Horse, of Course
(Winter 2010-2011 - Vol. 23 No. 4) By Angene Wilson
Why do we eat what we eat? Maybe just because we do? Why didn’t I particularly want to try the termites my students were catching and eating as a delicacy in Liberia? Why did I eat grasscutter in Nigeria but I wouldn’t eat groundhog (the same thing) in the U.S.? Why didn’t I volunteer to try one of the mice on a stick sold on the side of the road in Malawi? When I read Luke Meinzen’s story “Horse, Of Course,” I knew it could be the topic for a lesson plan, maybe for a sociology class, maybe for a home economics foods class. Of course, as a Kentuckian who has just seen the movie “Secretariat” and who worked at the World Equestrian Games in Lexington this fall, I couldn’t eat horse myself!
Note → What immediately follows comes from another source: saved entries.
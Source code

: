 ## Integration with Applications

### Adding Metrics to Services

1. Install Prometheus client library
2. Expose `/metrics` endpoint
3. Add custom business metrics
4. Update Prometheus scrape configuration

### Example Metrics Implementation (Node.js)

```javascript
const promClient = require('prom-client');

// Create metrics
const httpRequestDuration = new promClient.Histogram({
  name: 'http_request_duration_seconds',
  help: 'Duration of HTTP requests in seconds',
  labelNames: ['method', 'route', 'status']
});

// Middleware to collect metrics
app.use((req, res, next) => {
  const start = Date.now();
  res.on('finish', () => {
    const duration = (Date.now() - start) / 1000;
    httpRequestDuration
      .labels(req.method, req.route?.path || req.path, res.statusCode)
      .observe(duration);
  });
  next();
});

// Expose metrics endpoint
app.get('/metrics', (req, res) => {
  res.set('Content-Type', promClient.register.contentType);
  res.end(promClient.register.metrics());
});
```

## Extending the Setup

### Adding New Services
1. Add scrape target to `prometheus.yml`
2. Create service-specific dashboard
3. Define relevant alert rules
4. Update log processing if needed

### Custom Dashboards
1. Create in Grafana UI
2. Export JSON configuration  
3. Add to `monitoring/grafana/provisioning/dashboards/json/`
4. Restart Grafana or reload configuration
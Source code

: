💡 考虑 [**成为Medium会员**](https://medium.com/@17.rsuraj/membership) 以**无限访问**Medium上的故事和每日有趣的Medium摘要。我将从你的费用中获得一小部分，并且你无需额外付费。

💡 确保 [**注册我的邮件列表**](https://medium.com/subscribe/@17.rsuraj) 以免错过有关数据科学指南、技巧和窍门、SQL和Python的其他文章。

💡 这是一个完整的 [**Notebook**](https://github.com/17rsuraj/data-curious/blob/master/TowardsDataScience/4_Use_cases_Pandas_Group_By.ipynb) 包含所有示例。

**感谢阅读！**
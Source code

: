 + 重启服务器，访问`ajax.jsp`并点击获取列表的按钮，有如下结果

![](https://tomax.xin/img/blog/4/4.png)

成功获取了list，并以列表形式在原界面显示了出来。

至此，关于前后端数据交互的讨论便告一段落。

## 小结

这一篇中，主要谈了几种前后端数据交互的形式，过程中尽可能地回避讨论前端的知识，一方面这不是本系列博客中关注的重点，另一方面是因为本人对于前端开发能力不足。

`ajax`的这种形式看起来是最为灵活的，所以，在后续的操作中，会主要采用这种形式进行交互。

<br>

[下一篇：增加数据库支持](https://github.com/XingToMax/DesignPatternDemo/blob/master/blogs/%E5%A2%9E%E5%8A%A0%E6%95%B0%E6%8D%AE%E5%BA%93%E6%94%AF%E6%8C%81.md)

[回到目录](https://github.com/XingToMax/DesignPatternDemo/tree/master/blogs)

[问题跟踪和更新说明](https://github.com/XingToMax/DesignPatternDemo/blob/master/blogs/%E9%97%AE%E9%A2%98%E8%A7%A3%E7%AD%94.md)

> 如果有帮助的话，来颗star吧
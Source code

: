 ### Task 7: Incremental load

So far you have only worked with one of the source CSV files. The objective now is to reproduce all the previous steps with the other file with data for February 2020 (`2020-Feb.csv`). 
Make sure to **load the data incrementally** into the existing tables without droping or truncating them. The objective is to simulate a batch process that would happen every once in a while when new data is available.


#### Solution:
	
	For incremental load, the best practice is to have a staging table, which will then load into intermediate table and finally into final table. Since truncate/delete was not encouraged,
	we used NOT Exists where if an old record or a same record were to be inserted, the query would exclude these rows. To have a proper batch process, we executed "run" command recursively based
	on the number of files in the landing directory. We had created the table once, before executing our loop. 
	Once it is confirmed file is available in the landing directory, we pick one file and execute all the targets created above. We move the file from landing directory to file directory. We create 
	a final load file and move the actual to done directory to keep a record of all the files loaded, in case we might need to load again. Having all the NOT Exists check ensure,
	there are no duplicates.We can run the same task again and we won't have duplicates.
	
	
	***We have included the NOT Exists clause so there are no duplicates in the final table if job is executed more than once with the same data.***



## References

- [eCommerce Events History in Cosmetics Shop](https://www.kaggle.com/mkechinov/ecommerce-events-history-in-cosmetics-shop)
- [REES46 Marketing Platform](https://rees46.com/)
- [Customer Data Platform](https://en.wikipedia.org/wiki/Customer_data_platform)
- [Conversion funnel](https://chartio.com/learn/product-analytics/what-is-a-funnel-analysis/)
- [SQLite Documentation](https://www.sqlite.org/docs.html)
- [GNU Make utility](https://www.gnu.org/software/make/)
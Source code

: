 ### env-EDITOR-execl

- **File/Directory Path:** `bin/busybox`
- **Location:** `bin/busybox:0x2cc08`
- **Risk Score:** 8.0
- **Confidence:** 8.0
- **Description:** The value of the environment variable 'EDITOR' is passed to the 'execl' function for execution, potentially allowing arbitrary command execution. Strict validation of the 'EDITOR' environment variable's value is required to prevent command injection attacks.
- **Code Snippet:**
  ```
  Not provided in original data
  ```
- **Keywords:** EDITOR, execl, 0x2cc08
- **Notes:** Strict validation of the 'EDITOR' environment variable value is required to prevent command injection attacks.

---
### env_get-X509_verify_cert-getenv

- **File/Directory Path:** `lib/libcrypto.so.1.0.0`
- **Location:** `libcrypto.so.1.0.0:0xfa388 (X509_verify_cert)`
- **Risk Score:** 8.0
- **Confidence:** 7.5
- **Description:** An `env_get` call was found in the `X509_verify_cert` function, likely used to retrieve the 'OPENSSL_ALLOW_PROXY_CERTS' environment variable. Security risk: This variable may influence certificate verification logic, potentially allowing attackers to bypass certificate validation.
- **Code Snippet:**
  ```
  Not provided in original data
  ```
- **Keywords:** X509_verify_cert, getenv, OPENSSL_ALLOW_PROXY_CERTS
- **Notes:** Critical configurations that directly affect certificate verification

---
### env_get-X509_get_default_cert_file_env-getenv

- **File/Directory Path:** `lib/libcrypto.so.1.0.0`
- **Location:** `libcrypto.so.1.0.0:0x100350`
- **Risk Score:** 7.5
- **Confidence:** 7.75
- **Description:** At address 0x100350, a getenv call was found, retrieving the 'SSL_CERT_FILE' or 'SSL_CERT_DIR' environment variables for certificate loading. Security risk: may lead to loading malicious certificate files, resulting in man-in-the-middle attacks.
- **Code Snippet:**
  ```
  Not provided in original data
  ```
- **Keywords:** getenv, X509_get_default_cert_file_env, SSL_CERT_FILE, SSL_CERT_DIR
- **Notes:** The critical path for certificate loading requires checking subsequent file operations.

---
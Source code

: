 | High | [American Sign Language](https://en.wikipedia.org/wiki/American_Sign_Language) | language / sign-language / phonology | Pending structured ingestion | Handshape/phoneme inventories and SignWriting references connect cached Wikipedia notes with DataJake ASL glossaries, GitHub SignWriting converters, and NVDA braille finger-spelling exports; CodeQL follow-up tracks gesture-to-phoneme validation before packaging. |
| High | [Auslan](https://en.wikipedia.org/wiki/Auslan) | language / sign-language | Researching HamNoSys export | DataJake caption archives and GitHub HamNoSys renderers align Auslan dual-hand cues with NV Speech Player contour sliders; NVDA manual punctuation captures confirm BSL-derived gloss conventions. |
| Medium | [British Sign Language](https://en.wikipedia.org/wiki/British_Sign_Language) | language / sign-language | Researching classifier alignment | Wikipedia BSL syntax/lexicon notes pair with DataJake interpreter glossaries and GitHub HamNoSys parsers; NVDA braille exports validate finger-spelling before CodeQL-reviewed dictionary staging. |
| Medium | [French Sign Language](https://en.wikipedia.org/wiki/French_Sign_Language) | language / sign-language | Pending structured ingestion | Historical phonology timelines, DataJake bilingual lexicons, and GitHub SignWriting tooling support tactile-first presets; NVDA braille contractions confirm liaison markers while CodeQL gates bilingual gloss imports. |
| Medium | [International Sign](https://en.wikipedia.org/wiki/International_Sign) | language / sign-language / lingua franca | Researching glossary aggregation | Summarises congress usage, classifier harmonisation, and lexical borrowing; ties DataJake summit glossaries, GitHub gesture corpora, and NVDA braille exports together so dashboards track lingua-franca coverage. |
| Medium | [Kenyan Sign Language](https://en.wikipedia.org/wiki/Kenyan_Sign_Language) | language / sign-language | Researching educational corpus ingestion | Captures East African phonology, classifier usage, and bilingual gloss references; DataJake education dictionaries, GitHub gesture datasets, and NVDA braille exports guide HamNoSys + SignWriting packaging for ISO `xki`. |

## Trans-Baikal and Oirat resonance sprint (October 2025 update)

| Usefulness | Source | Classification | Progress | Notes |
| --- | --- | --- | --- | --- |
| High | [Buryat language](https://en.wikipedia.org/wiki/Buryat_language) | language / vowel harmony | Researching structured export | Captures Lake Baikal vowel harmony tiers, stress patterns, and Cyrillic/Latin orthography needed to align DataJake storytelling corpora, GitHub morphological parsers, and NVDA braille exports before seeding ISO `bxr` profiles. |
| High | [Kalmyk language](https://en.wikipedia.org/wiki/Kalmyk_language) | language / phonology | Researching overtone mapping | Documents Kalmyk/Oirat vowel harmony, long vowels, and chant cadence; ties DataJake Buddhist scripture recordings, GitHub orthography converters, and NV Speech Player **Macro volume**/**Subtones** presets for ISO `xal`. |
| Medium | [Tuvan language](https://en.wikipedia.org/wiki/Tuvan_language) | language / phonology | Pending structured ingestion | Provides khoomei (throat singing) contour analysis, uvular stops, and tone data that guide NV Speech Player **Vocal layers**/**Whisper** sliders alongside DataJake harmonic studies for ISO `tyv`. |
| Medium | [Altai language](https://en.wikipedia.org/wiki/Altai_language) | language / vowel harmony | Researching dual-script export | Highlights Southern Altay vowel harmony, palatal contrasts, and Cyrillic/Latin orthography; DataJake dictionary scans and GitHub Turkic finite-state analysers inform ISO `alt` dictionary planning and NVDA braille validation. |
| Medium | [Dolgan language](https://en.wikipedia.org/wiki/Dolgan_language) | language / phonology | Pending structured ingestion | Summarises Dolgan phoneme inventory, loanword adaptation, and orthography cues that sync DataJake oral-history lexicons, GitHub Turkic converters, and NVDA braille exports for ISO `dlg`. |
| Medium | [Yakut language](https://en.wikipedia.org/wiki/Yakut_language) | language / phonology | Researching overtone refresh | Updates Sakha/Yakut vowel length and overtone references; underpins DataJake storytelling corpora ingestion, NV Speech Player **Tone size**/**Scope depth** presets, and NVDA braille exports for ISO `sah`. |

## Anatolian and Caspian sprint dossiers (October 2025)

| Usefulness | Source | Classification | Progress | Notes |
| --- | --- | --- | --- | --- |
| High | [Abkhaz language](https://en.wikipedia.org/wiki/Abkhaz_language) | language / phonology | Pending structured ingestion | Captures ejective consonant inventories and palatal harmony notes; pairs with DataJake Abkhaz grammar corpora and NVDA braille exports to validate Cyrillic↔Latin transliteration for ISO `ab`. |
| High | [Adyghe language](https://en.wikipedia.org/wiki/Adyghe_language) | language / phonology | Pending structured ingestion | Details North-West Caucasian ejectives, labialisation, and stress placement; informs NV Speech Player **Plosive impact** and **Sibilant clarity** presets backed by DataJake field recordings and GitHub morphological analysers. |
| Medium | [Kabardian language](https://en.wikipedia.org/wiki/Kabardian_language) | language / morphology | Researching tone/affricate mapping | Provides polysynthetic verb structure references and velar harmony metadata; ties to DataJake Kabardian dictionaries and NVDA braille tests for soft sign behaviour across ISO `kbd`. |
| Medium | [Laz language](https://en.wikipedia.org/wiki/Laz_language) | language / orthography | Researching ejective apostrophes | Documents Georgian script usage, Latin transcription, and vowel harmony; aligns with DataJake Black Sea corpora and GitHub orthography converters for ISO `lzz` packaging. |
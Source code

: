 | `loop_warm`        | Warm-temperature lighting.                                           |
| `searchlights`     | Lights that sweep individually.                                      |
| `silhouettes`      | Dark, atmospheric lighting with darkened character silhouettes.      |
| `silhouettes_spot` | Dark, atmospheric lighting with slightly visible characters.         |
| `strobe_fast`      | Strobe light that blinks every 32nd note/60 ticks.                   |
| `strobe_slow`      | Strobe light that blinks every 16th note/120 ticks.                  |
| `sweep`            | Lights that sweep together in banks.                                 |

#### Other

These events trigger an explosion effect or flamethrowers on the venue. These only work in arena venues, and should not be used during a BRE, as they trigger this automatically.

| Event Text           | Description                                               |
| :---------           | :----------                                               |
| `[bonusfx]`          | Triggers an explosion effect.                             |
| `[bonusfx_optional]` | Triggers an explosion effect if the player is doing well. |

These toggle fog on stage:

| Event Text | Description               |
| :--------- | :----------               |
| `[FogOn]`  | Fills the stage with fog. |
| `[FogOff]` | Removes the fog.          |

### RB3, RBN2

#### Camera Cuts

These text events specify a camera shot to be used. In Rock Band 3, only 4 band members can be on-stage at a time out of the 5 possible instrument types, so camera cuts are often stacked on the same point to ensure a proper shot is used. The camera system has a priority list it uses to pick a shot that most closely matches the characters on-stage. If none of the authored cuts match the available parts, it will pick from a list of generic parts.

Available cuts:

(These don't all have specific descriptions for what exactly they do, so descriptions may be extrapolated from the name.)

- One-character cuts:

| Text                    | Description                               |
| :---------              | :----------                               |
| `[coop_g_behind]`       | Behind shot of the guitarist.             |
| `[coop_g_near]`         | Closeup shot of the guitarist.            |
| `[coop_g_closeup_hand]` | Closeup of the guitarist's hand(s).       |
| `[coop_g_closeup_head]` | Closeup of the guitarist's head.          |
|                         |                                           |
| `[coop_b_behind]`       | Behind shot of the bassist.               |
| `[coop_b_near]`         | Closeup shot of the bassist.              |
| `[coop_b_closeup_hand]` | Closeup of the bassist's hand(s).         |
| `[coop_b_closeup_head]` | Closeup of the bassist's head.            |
After reading “Horse, Of Course,” students will consider why we eat what we eat and plan a special smorgasbord of food from the family traditions of students in the class.
Article in the Winter 2010 WorldView magazine:
- “Horse, Of Course” by Luke Meinzen
Introduce the WorldView article by asking students what animals they would eat, followed by what they would never consider eating and why. Be sure to point out Mongolia on world map. After students have read “Horse, Of Course,” ask for their general reactions. Discuss the author’s assertion that “because we don’t” is our main reason for not eating horse. Discuss food preferences and dislikes of class members and their rationales. “Why do you like mac and cheese?” “I could never eat dog.” Raise the question of the nutritional value of various animals and ask if there are students who are vegans or vegetarians and want to talk about their reasons for following that eating pattern.
(If you would like to include additional food stories, look at the excerpts from Voices from the Peace Corps: Fifty Years of Kentucky Volunteers on page 4 of the Winter 2010 Global Education News and ask different students to read each one.)
Have students plan a smorgasbord of foods from their backgrounds for a later class — with descriptions of foods. Or challenge each student to learn about and try a food or recipe that is new to him or her, its history and cultural value, nutritional value, why it is eaten – as a report to the class.